Description of the task: Your response should contain only the lines running from the top of the data below through the line with "Originating in early", both included. Pictures must be omitted.
(Beginning of Recorded data)
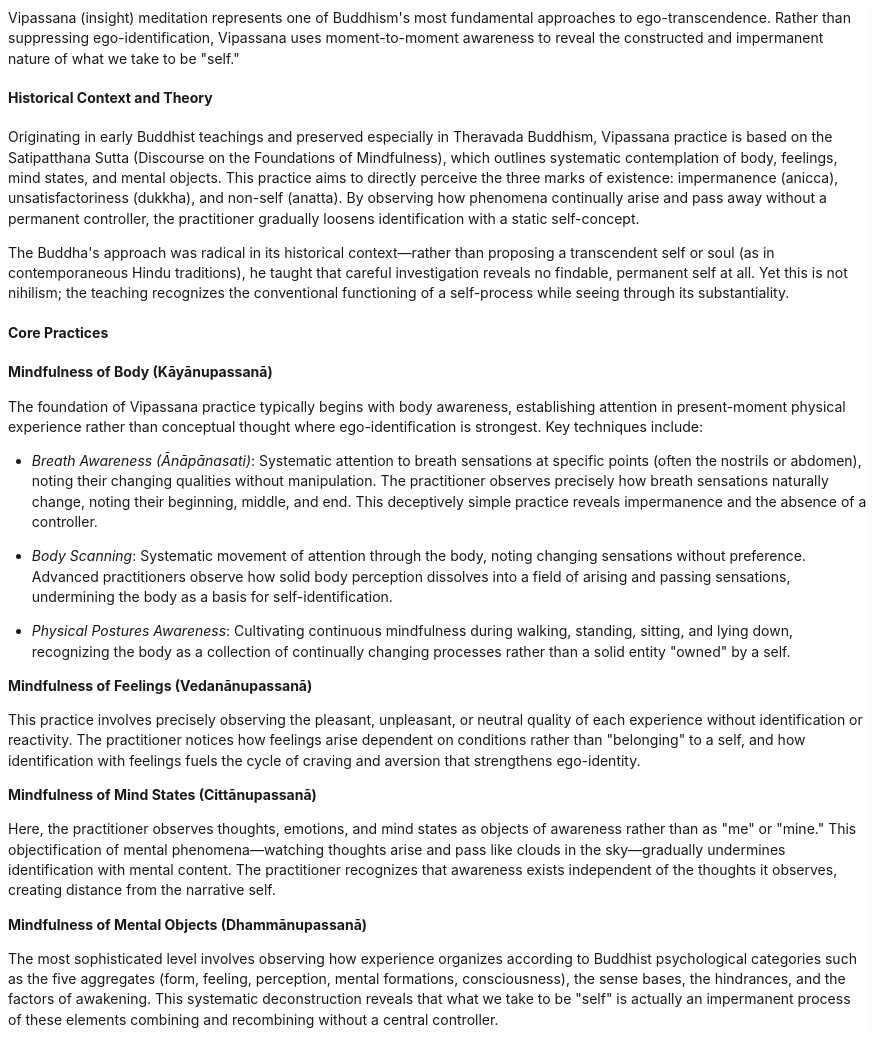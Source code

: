 Vipassana (insight) meditation represents one of Buddhism's most fundamental approaches to ego-transcendence. Rather than suppressing ego-identification, Vipassana uses moment-to-moment awareness to reveal the constructed and impermanent nature of what we take to be "self."

#### Historical Context and Theory

Originating in early Buddhist teachings and preserved especially in Theravada Buddhism, Vipassana practice is based on the Satipatthana Sutta (Discourse on the Foundations of Mindfulness), which outlines systematic contemplation of body, feelings, mind states, and mental objects. This practice aims to directly perceive the three marks of existence: impermanence (anicca), unsatisfactoriness (dukkha), and non-self (anatta). By observing how phenomena continually arise and pass away without a permanent controller, the practitioner gradually loosens identification with a static self-concept.

The Buddha's approach was radical in its historical context—rather than proposing a transcendent self or soul (as in contemporaneous Hindu traditions), he taught that careful investigation reveals no findable, permanent self at all. Yet this is not nihilism; the teaching recognizes the conventional functioning of a self-process while seeing through its substantiality.

#### Core Practices

**Mindfulness of Body (Kāyānupassanā)**

The foundation of Vipassana practice typically begins with body awareness, establishing attention in present-moment physical experience rather than conceptual thought where ego-identification is strongest. Key techniques include:

- *Breath Awareness (Ānāpānasati)*: Systematic attention to breath sensations at specific points (often the nostrils or abdomen), noting their changing qualities without manipulation. The practitioner observes precisely how breath sensations naturally change, noting their beginning, middle, and end. This deceptively simple practice reveals impermanence and the absence of a controller.

- *Body Scanning*: Systematic movement of attention through the body, noting changing sensations without preference. Advanced practitioners observe how solid body perception dissolves into a field of arising and passing sensations, undermining the body as a basis for self-identification.

- *Physical Postures Awareness*: Cultivating continuous mindfulness during walking, standing, sitting, and lying down, recognizing the body as a collection of continually changing processes rather than a solid entity "owned" by a self.

**Mindfulness of Feelings (Vedanānupassanā)**

This practice involves precisely observing the pleasant, unpleasant, or neutral quality of each experience without identification or reactivity. The practitioner notices how feelings arise dependent on conditions rather than "belonging" to a self, and how identification with feelings fuels the cycle of craving and aversion that strengthens ego-identity.

**Mindfulness of Mind States (Cittānupassanā)**

Here, the practitioner observes thoughts, emotions, and mind states as objects of awareness rather than as "me" or "mine." This objectification of mental phenomena—watching thoughts arise and pass like clouds in the sky—gradually undermines identification with mental content. The practitioner recognizes that awareness exists independent of the thoughts it observes, creating distance from the narrative self.

**Mindfulness of Mental Objects (Dhammānupassanā)**

The most sophisticated level involves observing how experience organizes according to Buddhist psychological categories such as the five aggregates (form, feeling, perception, mental formations, consciousness), the sense bases, the hindrances, and the factors of awakening. This systematic deconstruction reveals that what we take to be "self" is actually an impermanent process of these elements combining and recombining without a central controller.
(End of Recorded data)
Response area:
Source code

: Vipassana (insight) meditation represents one of Buddhism's most fundamental approaches to ego-transcendence. Rather than suppressing ego-identification, Vipassana uses moment-to-moment awareness to reveal the constructed and impermanent nature of what we take to be "self."

#### Historical Context and Theory

Originating in early Buddhist teachings and preserved especially in Theravada Buddhism, Vipassana practice is based on the Satipatthana Sutta (Discourse on the Foundations of Mindfulness), which outlines systematic contemplation of body, feelings, mind states, and mental objects. This practice aims to directly perceive the three marks of existence: impermanence (anicca), unsatisfactoriness (dukkha), and non-self (anatta). By observing how phenomena continually arise and pass away without a permanent controller, the practitioner gradually loosens identification with a static self-concept.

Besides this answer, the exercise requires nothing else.